Task to complete
Each record must be copied in full and unchanged; any image it holds is excluded.

Records drawn from a dataset
§
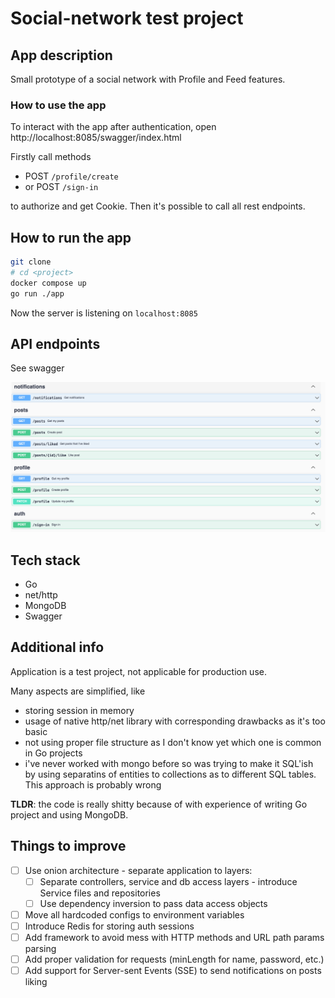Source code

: # Social-network test project

## App description
Small prototype of a social network with Profile and Feed features.


### How to use the app
To interact with the app after authentication, open http://localhost:8085/swagger/index.html

Firstly call methods
- POST `/profile/create`
- or POST `/sign-in`

to authorize and get Cookie. Then it's possible to call all rest endpoints.


## How to run the app
```bash
git clone 
# cd <project>
docker compose up
go run ./app
```

Now the server is listening on `localhost:8085`

## API endpoints
See swagger

![img.png](img.png)

## Tech stack
- Go
- net/http
- MongoDB
- Swagger


## Additional info
Application is a test project, not applicable for production use.

Many aspects are simplified, like
- storing session in memory
- usage of native http/net library with corresponding drawbacks as it's too basic
- not using proper file structure as I don't know yet which one is common in Go projects
- i've never worked with mongo before so was trying to make it SQL'ish by using separatins of entities to collections as to different SQL tables. This approach is probably wrong

**TLDR**: the code is really shitty because of with experience of writing Go project and using MongoDB.

## Things to improve
- [ ] Use onion architecture - separate application to layers:
  - [ ] Separate controllers, service and db access layers - introduce Service files and repositories
  - [ ] Use dependency inversion to pass data access objects
- [ ] Move all hardcoded configs to environment variables
- [ ] Introduce Redis for storing auth sessions
- [ ] Add framework to avoid mess with HTTP methods and URL path params parsing
- [ ] Add proper validation for requests (minLength for name, password, etc.)
- [ ] Add support for Server-sent Events (SSE) to send notifications on posts liking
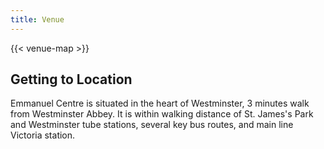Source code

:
 ```yaml
---
title: Venue
---
```


{{< venue-map >}}

## Getting to Location

Emmanuel Centre is situated in the heart of Westminster, 3 minutes walk from Westminster Abbey. It is within walking distance of St. James's Park and Westminster tube stations, several key bus routes, and main line Victoria station. 
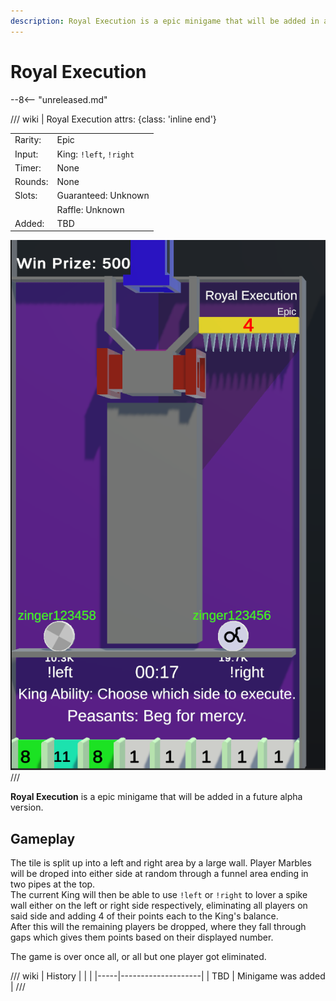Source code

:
 ```yaml
---
description: Royal Execution is a epic minigame that will be added in a future alpha version.
---
```


# Royal Execution

--8<-- "unreleased.md"

/// wiki | Royal Execution
    attrs: {class: 'inline end'}

|         |                         |
|---------|-------------------------|
| Rarity: | Epic                    |
| Input:  | King: `!left`, `!right` |
| Timer:  | None                    |
| Rounds: | None                    |
| Slots:  | Guaranteed: Unknown     |
|         | Raffle: Unknown         |
| Added:  | TBD                     |

![royal-execution](../../assets/images/minigames/royal-execution.png)
///

**Royal Execution** is a epic minigame that will be added in a future alpha version.

## Gameplay

The tile is split up into a left and right area by a large wall. Player Marbles will be droped into either side at random through a funnel area ending in two pipes at the top.  
The current King will then be able to use `!left` or `!right` to lover a spike wall either on the left or right side respectively, eliminating all players on said side and adding 4 of their points each to the King's balance.  
After this will the remaining players be dropped, where they fall through gaps which gives them points based on their displayed number.

The game is over once all, or all but one player got eliminated.

/// wiki | History
|     |                    |
|-----|--------------------|
| TBD | Minigame was added |
///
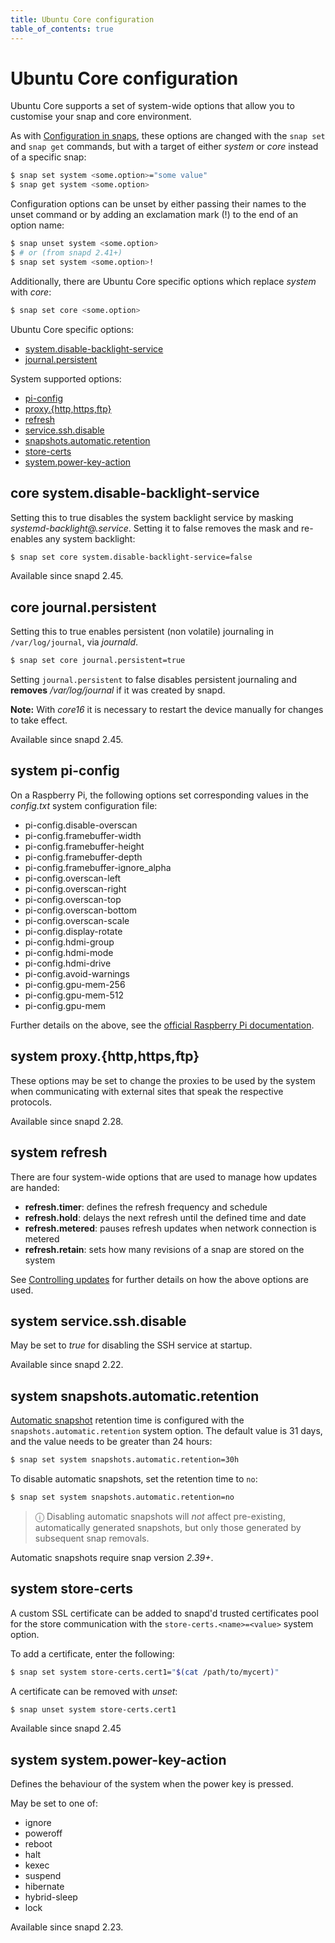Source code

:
 ```yaml
---
title: Ubuntu Core configuration
table_of_contents: true
---
```


# Ubuntu Core configuration

Ubuntu Core supports a set of system-wide options that allow you to customise your
snap and core environment.

As with [Configuration in
snaps](https://snapcraft.io/docs/configuration-in-snaps), these options are
changed with the `snap set` and `snap get` commands, but with a target of either
*system* or *core* instead of a specific snap:

```bash
$ snap set system <some.option>="some value"
$ snap get system <some.option>
```

Configuration options can be unset by either passing their names to the unset
command or by adding an exclamation mark (!) to the end of an option name:

```bash
$ snap unset system <some.option>
$ # or (from snapd 2.41+)
$ snap set system <some.option>!
```

Additionally, there are Ubuntu Core specific options which replace
_system_ with _core_:

```bash
$ snap set core <some.option>
```

Ubuntu Core specific options:

- [system.disable-backlight-service](#disable-backlight)
- [journal.persistent](#journal-persistent)

System supported options:

- [pi-config](#heading--pi-config)
- [proxy.{http,https,ftp}](#heading--proxy)
- [refresh](#heading--refresh)
- [service.ssh.disable](#heading--ssh)
- [snapshots.automatic.retention](#heading--snapshots-automatic-retention)
- [store-certs](#heading--store-certs)
- [system.power-key-action](#heading--power-key-action)

<h2 id="heading--disable-backlight">core system.disable-backlight-service</h2>

Setting this to true disables the system backlight service by masking
_systemd-backlight@.service_. Setting it to false removes the mask and
re-enables any system backlight:

```bash
$ snap set core system.disable-backlight-service=false
```

Available since snapd 2.45.

<h2 id="heading--journal-persistent">core journal.persistent</h2>

Setting this to true enables persistent (non volatile) journaling in
`/var/log/journal`, via _journald_.

```bash
$ snap set core journal.persistent=true
```

Setting `journal.persistent` to false disables persistent journaling and
**removes** _/var/log/journal_ if it was created by snapd.

**Note:** With _core16_ it is necessary to restart the device manually for
changes to take effect.

Available since snapd 2.45.

<h2 id="heading--pi-config">system pi-config</h2>

On a Raspberry Pi, the following options set corresponding values in the
_config.txt_ system configuration file:

  * pi-config.disable-overscan
  * pi-config.framebuffer-width
  * pi-config.framebuffer-height
  * pi-config.framebuffer-depth
  * pi-config.framebuffer-ignore_alpha
  * pi-config.overscan-left
  * pi-config.overscan-right
  * pi-config.overscan-top
  * pi-config.overscan-bottom
  * pi-config.overscan-scale
  * pi-config.display-rotate
  * pi-config.hdmi-group
  * pi-config.hdmi-mode
  * pi-config.hdmi-drive
  * pi-config.avoid-warnings
  * pi-config.gpu-mem-256
  * pi-config.gpu-mem-512
  * pi-config.gpu-mem

Further details on the above, see the [official Raspberry Pi
documentation](https://www.raspberrypi.org/documentation/configuration/config-txt/).

<h2 id="heading--proxy">system proxy.{http,https,ftp}</h2>

These options may be set to change the proxies to be used by the system when
communicating with external sites that speak the respective protocols.

Available since snapd 2.28.

<h2 id="heading--refresh">system refresh</h2>

There are four system-wide options that are used to manage how updates are
handed:

- **refresh.timer**: defines the refresh frequency and schedule
- **refresh.hold**: delays the next refresh until the defined time and date
- **refresh.metered**: pauses refresh updates when network connection is metered
- **refresh.retain**: sets how many revisions of a snap are stored on the system

See [Controlling updates](https://snapcraft.io/docs/keeping-snaps-up-to-date)
for further details on how the above options are used.

<h2 id="heading--ssh">system service.ssh.disable</h2>

May be set to _true_ for disabling the SSH service at startup.

Available since snapd 2.22.

<h2 id='heading--snapshots-automatic-retention'>system snapshots.automatic.retention</h2>

[Automatic snapshot](https://snapcraft.io/docs/snapshots) retention time is
configured with the `snapshots.automatic.retention` system option. The default
value is 31 days, and the value needs to be greater than 24 hours:

```bash
$ snap set system snapshots.automatic.retention=30h
```
To disable automatic snapshots, set the retention time to `no`:

```bash
$ snap set system snapshots.automatic.retention=no
```

> ⓘ Disabling automatic snapshots will *not* affect pre-existing, automatically
> generated snapshots, but only those generated by subsequent snap removals.

Automatic snapshots require snap version _2.39+_. 

<h2 id='heading--store-certs'>system store-certs</h2>

A custom SSL certificate can be added to snapd'd trusted certificates pool for
the store communication with the `store-certs.<name>=<value>` system option.

To add a certificate, enter the following:

```bash
$ snap set system store-certs.cert1="$(cat /path/to/mycert)"
```

A certificate can be removed with _unset_:

```bash
$ snap unset system store-certs.cert1
```

Available since snapd 2.45

<h2 id='heading--power-key-action'>system system.power-key-action</h2>

Defines the behaviour of the system when the power key is pressed.

May be set to one of:

* ignore
* poweroff
* reboot
* halt
* kexec
* suspend
* hibernate
* hybrid-sleep
* lock

Available since snapd 2.23.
§
Task result
Source code

: # Social-network test project

## App description
Small prototype of a social network with Profile and Feed features.


### How to use the app
To interact with the app after authentication, open http://localhost:8085/swagger/index.html

Firstly call methods
- POST `/profile/create`
- or POST `/sign-in`

to authorize and get Cookie. Then it's possible to call all rest endpoints.


## How to run the app
```bash
git clone 
# cd <project>
docker compose up
go run ./app
```

Now the server is listening on `localhost:8085`

## API endpoints
See swagger

![img.png](img.png)

## Tech stack
- Go
- net/http
- MongoDB
- Swagger


## Additional info
Application is a test project, not applicable for production use.

Many aspects are simplified, like
- storing session in memory
- usage of native http/net library with corresponding drawbacks as it's too basic
- not using proper file structure as I don't know yet which one is common in Go projects
- i've never worked with mongo before so was trying to make it SQL'ish by using separatins of entities to collections as to different SQL tables. This approach is probably wrong

**TLDR**: the code is really shitty because of with experience of writing Go project and using MongoDB.

## Things to improve
- [ ] Use onion architecture - separate application to layers:
  - [ ] Separate controllers, service and db access layers - introduce Service files and repositories
  - [ ] Use dependency inversion to pass data access objects
- [ ] Move all hardcoded configs to environment variables
- [ ] Introduce Redis for storing auth sessions
- [ ] Add framework to avoid mess with HTTP methods and URL path params parsing
- [ ] Add proper validation for requests (minLength for name, password, etc.)
- [ ] Add support for Server-sent Events (SSE) to send notifications on posts liking
Source code

:
 ```yaml
---
title: Venue
---
```


{{< venue-map >}}

## Getting to Location

Emmanuel Centre is situated in the heart of Westminster, 3 minutes walk from Westminster Abbey. It is within walking distance of St. James's Park and Westminster tube stations, several key bus routes, and main line Victoria station. 
Source code

:
 ```yaml
---
description: Royal Execution is a epic minigame that will be added in a future alpha version.
---
```


# Royal Execution

--8<-- "unreleased.md"

/// wiki | Royal Execution
    attrs: {class: 'inline end'}

|         |                         |
|---------|-------------------------|
| Rarity: | Epic                    |
| Input:  | King: `!left`, `!right` |
| Timer:  | None                    |
| Rounds: | None                    |
| Slots:  | Guaranteed: Unknown     |
|         | Raffle: Unknown         |
| Added:  | TBD                     |

![royal-execution](../../assets/images/minigames/royal-execution.png)
///

**Royal Execution** is a epic minigame that will be added in a future alpha version.

## Gameplay

The tile is split up into a left and right area by a large wall. Player Marbles will be droped into either side at random through a funnel area ending in two pipes at the top.  
The current King will then be able to use `!left` or `!right` to lover a spike wall either on the left or right side respectively, eliminating all players on said side and adding 4 of their points each to the King's balance.  
After this will the remaining players be dropped, where they fall through gaps which gives them points based on their displayed number.

The game is over once all, or all but one player got eliminated.

/// wiki | History
|     |                    |
|-----|--------------------|
| TBD | Minigame was added |
///
Source code

:
 ```yaml
---
title: Ubuntu Core configuration
table_of_contents: true
---
```


# Ubuntu Core configuration

Ubuntu Core supports a set of system-wide options that allow you to customise your
snap and core environment.

As with [Configuration in
snaps](https://snapcraft.io/docs/configuration-in-snaps), these options are
changed with the `snap set` and `snap get` commands, but with a target of either
*system* or *core* instead of a specific snap:

```bash
$ snap set system <some.option>="some value"
$ snap get system <some.option>
```

Configuration options can be unset by either passing their names to the unset
command or by adding an exclamation mark (!) to the end of an option name:

```bash
$ snap unset system <some.option>
$ # or (from snapd 2.41+)
$ snap set system <some.option>!
```

Additionally, there are Ubuntu Core specific options which replace
_system_ with _core_:

```bash
$ snap set core <some.option>
```

Ubuntu Core specific options:

- [system.disable-backlight-service](#disable-backlight)
- [journal.persistent](#journal-persistent)

System supported options:

- [pi-config](#heading--pi-config)
- [proxy.{http,https,ftp}](#heading--proxy)
- [refresh](#heading--refresh)
- [service.ssh.disable](#heading--ssh)
- [snapshots.automatic.retention](#heading--snapshots-automatic-retention)
- [store-certs](#heading--store-certs)
- [system.power-key-action](#heading--power-key-action)

<h2 id="heading--disable-backlight">core system.disable-backlight-service</h2>

Setting this to true disables the system backlight service by masking
_systemd-backlight@.service_. Setting it to false removes the mask and
re-enables any system backlight:

```bash
$ snap set core system.disable-backlight-service=false
```

Available since snapd 2.45.

<h2 id="heading--journal-persistent">core journal.persistent</h2>

Setting this to true enables persistent (non volatile) journaling in
`/var/log/journal`, via _journald_.

```bash
$ snap set core journal.persistent=true
```

Setting `journal.persistent` to false disables persistent journaling and
**removes** _/var/log/journal_ if it was created by snapd.

**Note:** With _core16_ it is necessary to restart the device manually for
changes to take effect.

Available since snapd 2.45.

<h2 id="heading--pi-config">system pi-config</h2>

On a Raspberry Pi, the following options set corresponding values in the
_config.txt_ system configuration file:

  * pi-config.disable-overscan
  * pi-config.framebuffer-width
  * pi-config.framebuffer-height
  * pi-config.framebuffer-depth
  * pi-config.framebuffer-ignore_alpha
  * pi-config.overscan-left
  * pi-config.overscan-right
  * pi-config.overscan-top
  * pi-config.overscan-bottom
  * pi-config.overscan-scale
  * pi-config.display-rotate
  * pi-config.hdmi-group
  * pi-config.hdmi-mode
  * pi-config.hdmi-drive
  * pi-config.avoid-warnings
  * pi-config.gpu-mem-256
  * pi-config.gpu-mem-512
  * pi-config.gpu-mem

Further details on the above, see the [official Raspberry Pi
documentation](https://www.raspberrypi.org/documentation/configuration/config-txt/).

<h2 id="heading--proxy">system proxy.{http,https,ftp}</h2>

These options may be set to change the proxies to be used by the system when
communicating with external sites that speak the respective protocols.

Available since snapd 2.28.

<h2 id="heading--refresh">system refresh</h2>

There are four system-wide options that are used to manage how updates are
handed:

- **refresh.timer**: defines the refresh frequency and schedule
- **refresh.hold**: delays the next refresh until the defined time and date
- **refresh.metered**: pauses refresh updates when network connection is metered
- **refresh.retain**: sets how many revisions of a snap are stored on the system

See [Controlling updates](https://snapcraft.io/docs/keeping-snaps-up-to-date)
for further details on how the above options are used.

<h2 id="heading--ssh">system service.ssh.disable</h2>

May be set to _true_ for disabling the SSH service at startup.

Available since snapd 2.22.

<h2 id='heading--snapshots-automatic-retention'>system snapshots.automatic.retention</h2>

[Automatic snapshot](https://snapcraft.io/docs/snapshots) retention time is
configured with the `snapshots.automatic.retention` system option. The default
value is 31 days, and the value needs to be greater than 24 hours:

```bash
$ snap set system snapshots.automatic.retention=30h
```
To disable automatic snapshots, set the retention time to `no`:

```bash
$ snap set system snapshots.automatic.retention=no
```

> ⓘ Disabling automatic snapshots will *not* affect pre-existing, automatically
> generated snapshots, but only those generated by subsequent snap removals.

Automatic snapshots require snap version _2.39+_. 

<h2 id='heading--store-certs'>system store-certs</h2>

A custom SSL certificate can be added to snapd'd trusted certificates pool for
the store communication with the `store-certs.<name>=<value>` system option.

To add a certificate, enter the following:

```bash
$ snap set system store-certs.cert1="$(cat /path/to/mycert)"
```

A certificate can be removed with _unset_:

```bash
$ snap unset system store-certs.cert1
```

Available since snapd 2.45

<h2 id='heading--power-key-action'>system system.power-key-action</h2>

Defines the behaviour of the system when the power key is pressed.

May be set to one of:

* ignore
* poweroff
* reboot
* halt
* kexec
* suspend
* hibernate
* hybrid-sleep
* lock

Available since snapd 2.23.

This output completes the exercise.